Harry Clayton

Personal information
- Date of birth: 1904
- Place of birth: Nelson, England
- Height: 5 ft 11 in (1.80 m)
- Position: Defender

Youth career
- 1922–1924: Stoke

Senior career*
- Years: Team / Apps / (Gls)
- 1924: Chorley
- 1924–1926: Nelson / 4 / (0)
- 1926–1929: Morecambe
- 1929–1931: Manchester Central / ? / (?)
- Bacup Borough / ? / (?)

= Harry Clayton (footballer) =

English footballer

Harry Clayton (born 1904, date of death unknown) was an English professional footballer who played in several defensive positions. Born in Nelson, Lancashire, he played four matches in the Football League for Nelson in the 1925–26 season.

==Playing career==
As a junior, Clayton played for Hebden Bridge, before joining the "A" team at Stoke in 1922. He never progressed to the first team, and signed for Lancashire Combination club Chorley in April 1924. The following month, Clayton joined his hometown team Nelson, who played in the Football League Third Division North. Throughout the 1924–25 season, he played solely in the reserve team at Nelson. The following campaign, he again featured often in the reserves, helping them to the Lancashire Combination title in 1926. He made his professional debut on 23 January 1926, deputising for Clement Rigg in the left-back position in the 1–2 defeat away at Southport. Clayton made three further appearances in the league in the 1925–26 season, two at right half-back and one at left half-back. His last senior game for Nelson was the 4–0 home win against Durham City on 27 February 1926.
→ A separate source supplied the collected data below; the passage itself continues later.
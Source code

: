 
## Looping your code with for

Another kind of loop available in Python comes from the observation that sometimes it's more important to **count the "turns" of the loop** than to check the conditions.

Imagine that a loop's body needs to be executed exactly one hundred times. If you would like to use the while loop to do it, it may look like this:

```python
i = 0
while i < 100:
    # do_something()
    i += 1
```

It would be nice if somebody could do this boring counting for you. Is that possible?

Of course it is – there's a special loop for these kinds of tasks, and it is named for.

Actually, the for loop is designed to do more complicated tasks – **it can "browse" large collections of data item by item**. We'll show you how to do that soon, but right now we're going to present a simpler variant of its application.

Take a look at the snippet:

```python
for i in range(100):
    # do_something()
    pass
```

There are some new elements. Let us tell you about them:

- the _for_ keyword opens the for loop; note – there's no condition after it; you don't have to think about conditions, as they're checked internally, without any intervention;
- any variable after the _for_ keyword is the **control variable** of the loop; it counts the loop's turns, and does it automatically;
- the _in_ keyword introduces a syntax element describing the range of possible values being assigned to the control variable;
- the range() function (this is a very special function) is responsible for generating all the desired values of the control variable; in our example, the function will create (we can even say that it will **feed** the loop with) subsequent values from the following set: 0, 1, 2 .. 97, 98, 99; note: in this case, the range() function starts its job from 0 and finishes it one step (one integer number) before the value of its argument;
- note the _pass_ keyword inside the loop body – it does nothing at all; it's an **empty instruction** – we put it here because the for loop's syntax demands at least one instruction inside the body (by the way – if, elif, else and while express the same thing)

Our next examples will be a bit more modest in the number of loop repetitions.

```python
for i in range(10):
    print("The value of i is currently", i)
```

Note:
In the summer of 1926, Clayton returned to the Lancashire Combination with Morecambe, where he played alongside fellow former Nelson defender Eddie Eastwood. He played 45 league and cup matches in his first season with Morecambe, as the team finished third in the division and won the Combination Cup and the Lancashire Junior Cup. Two more seasons with Morecambe followed, before a transfer to Manchester Central in June 1929. In early 1931, Clayton had a short spell with Central FC (Belle Vue), and later played for Bacup Borough. He subsequently returned to his hometown and represented several factory teams, including James Clark Ltd. and Lustrafil, during the remainder of the 1930s.